Applying these ideas to the business authority that follows from the imposition of due diligence obligations allows us to draw some tentative conclusions about the nature of and limits to the exercise of business authority, that may further enrich the understanding of ritualism. Firstly, it is obvious that the public interest undergirding due diligence laws is the desire to close the corporate accountability gap as relates to human rights and environmental violations. Due diligence rituals make it possible to simultaneously assess how companies claim to contribute to public interests, as well as how they actually affect the public interest, whether negatively or positively. Secondly, the interaction of the three components does not fully explain business authority, which implies that it may be difficult to predict the behaviour of businesses in reality. That is to say, the imposition of business authority on covered companies within the rubric of due diligence laws may not always contribute to the public interest, given lingering questions about the power and legitimacy of such actors. Thus, as Mende observes, ‘more power does not necessarily equal greater legitimacy and hence stronger authority’Footnote 110 and ‘some companies wield power without legitimacy – especially those that are less visible to the public, such as that those that operate in the folds and gaps of global governance, in informal sectors and the lower tiers of supply chains’.Footnote 111 Finally, there is likely to be considerable variation in how businesses perform their due diligence duties, depending on the different weight that can be given to the three components of authority in each company’s unique situation.

Ultimately, this contribution argues that when mHRDD laws require covered companies to contribute to the public interest but fail to put into place adequate mechanisms to ensure that there are real incentives for meeting these public interests, there is a high likelihood that private interests such as profit-making and shareholder satisfaction will prevail. This could result in due diligence rituals being empty proxies for human rights outcomes, ergo ritualism. In this regard, compelling companies to meaningfully engage with stakeholders could be one such way to ensure that due primacy is given to public interests. Also, ensuring that companies face consequences for any failures to contribute to the achievement of the public interest inherent in respecting the environment and human rights would go a long way towards tilting the balance away from private interests being pursued at the expense of public interests.
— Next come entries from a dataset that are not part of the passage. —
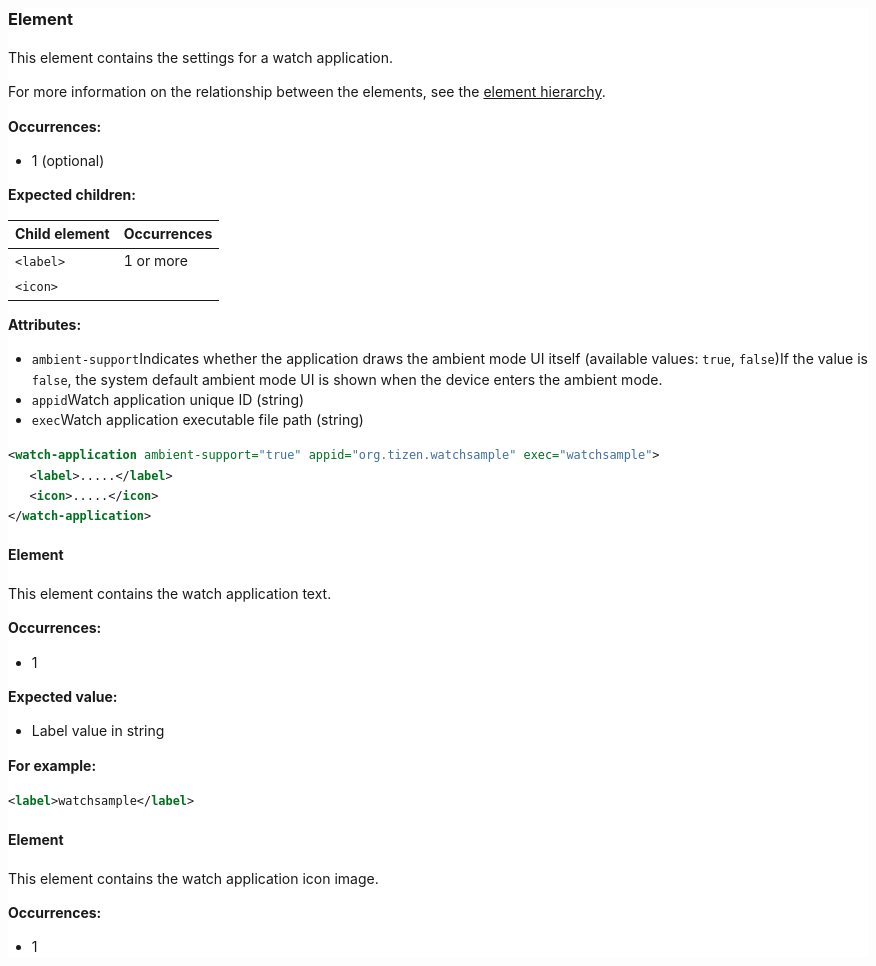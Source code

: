 ### <watch-application> Element

This element contains the settings for a watch application.

For more information on the relationship between the elements, see the [element hierarchy](#hierarchy).

**Occurrences:**

- 1 (optional)

**Expected children:**

| Child element | Occurrences |
| ------------- | ----------- |
| `<label>`     | 1 or more   |
| `<icon>`      |             |

**Attributes:**

- `ambient-support`Indicates whether the application draws the ambient mode UI itself (available values: `true`, `false`)If the value is `false`, the system default ambient mode UI is shown when the device enters the ambient mode.
- `appid`Watch application unique ID (string)
- `exec`Watch application executable file path (string)

```xml
<watch-application ambient-support="true" appid="org.tizen.watchsample" exec="watchsample">
   <label>.....</label>
   <icon>.....</icon>
</watch-application>
```

#### <label> Element

This element contains the watch application text.

**Occurrences:**

- 1

**Expected value:**

- Label value in string

**For example:**

```xml
<label>watchsample</label>
```

#### <icon> Element

This element contains the watch application icon image.

**Occurrences:**

- 1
This could be through the implementation of civil liability regimes and the imposition of administrative and other sanctions.

In addition, where the power enjoyed by such covered companies is unconstrained or poorly constrained, despite any real or imaginary legitimacy enjoyed by such companies, there is a higher risk of ritualism in the implementation of due diligence obligations. This follows from the sheer scope of the power enjoyed by certain (especially large) companies that could even allow them to capture the BHR agenda for their own interests.

Finally, on the question of legitimacy, it is necessary to highlight that business legitimacy may ‘not necessarily involve a direct relationship with the affected’Footnote 112 especially where such legitimacy rests upon the recognition of the states imposing due diligence obligations but not that of affected stakeholders. Here, again, a lack of legitimacy could translate into ritualism where other due diligence actors are left out of due diligence rituals. On the flip side, legitimacy could also be a useful tool through which to constrain or even restrict business power, given the very real desire by companies to avoid the reputational costs that accompany a loss of legitimacy. Thus, ‘legitimacy in global governance is therefore a double-edged sword for companies: they have access to public legitimacy and they are pressured to publicly legitimize their behavior’.Footnote 113 Where such pressure is successful, the risk of ritualism could be significantly attenuated.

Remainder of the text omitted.